Dedicated to the writings of Saint Luke.

Sunday, December 18, 2005

Friends of the Crucified One

There are significant differences between what Luke reports in his account during the Passion from what Matthew and Mark report. A cursory examination of the four gospels reveals that they are all written around the cross. The four books contain a disproportionate amount of material about the death and resurrection. Everything in each of the four gospels leads up to this momentous event. Depending upon which account you review, one-sixth to one-third of the gospel is devoted to events associated with the passion and everything else is in some way introductory to the passion of Jesus. Martin Kahler's classic description of the gospels as “passion narratives with extended introductions” says it all. Thus if it can be demonstrated that “the correct sequence of events” of the passion is reported by Luke and that Matthew and Mark have corrupted the details, then a credible argument has been shown in support of the priority of Luke.

Three times Luke mentions the multitude of Jewish people present at the crucifixion who are sympathetic to Jesus. These references are missing from Matthew and Mark. Matthew and Mark also omit the weeping over Jerusalem pericope consistent with their omission of the theme present in Luke that Jerusalem is the focal point and centrality of location to which Jesus returns. That Jesus would weep for his people is consistent with what one would expect a Jewish prophet to do. Matthew and Mark have not adopted the Isaianic motif of the city.

Luke also records: “And all his acquaintances and the women who had followed him from Galilee stood at a distance and saw these things.” The word “saw” is also used in connection with the Roman centurion who praised God and said, “Certainly this man was innocent.” It is not credible that the centurion would say, “Surely this man was the son of God” as reported in Mark.
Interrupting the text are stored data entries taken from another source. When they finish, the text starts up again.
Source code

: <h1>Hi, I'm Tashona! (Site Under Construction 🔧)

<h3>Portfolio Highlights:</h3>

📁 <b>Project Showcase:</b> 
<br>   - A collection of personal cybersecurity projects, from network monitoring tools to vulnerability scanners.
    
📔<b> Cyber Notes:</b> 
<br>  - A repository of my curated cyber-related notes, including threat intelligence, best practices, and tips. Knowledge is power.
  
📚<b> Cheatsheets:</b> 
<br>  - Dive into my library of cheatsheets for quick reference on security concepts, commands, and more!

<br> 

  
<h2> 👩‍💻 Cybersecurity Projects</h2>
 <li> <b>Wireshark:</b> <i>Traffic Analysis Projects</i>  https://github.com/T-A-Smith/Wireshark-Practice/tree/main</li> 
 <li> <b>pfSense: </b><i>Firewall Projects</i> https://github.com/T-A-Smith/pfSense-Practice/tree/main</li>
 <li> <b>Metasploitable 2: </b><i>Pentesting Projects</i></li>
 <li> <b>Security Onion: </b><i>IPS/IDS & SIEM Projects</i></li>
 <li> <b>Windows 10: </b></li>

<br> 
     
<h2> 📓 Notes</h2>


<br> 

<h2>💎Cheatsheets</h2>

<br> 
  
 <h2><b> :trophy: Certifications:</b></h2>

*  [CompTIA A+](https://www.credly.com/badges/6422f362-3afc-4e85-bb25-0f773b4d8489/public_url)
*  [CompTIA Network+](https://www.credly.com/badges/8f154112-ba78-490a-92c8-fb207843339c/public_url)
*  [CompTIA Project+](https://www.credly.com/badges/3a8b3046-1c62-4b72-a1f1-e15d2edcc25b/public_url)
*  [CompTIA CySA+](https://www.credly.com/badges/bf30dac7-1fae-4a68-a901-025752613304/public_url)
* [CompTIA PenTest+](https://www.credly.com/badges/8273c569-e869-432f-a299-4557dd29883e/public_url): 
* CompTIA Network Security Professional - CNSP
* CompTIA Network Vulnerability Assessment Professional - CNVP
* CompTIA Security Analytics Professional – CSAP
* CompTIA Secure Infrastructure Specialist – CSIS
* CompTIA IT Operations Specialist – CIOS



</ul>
Mark has introduced into his account a hostile, mocking crowd of non-Christian Jews who are enemies of Jesus. Justin Martyr quoted three times (Dialogue 76:4; 120:5-6 and 140-4) the passage in Matthew 8:11-12 as scriptural proof of the displacement of guilty Israel by the Christian church.

As I have noted “The Lucan Parable of the Wicked Tenants” is not directed against the people. Someone who writes a book tying his history to the whole course of the salvation history of God's people wherein laos is used thirty-seven times and the people are the recipient of God's promised deliverance, is not writing about the rejection of God's people. In Luke, the chief priests “feared the people” but in Matthew and Mark “they feared the crowd/multitude” with Matthew adding “because they regarded him as a prophet.” That God's people in Luke became “crowd/multitude” in Matthew and Mark is a nuance indicative of their hostile treatment of the Jewish people. The Lucan Jesus has neither rejected the Jewish people nor implied that the Gentiles have replaced them.

Thus Luke’s treatment of the people of Israel at the crucifixion is consistent with his treatment of the people in the Parable of the Wicked Tenants.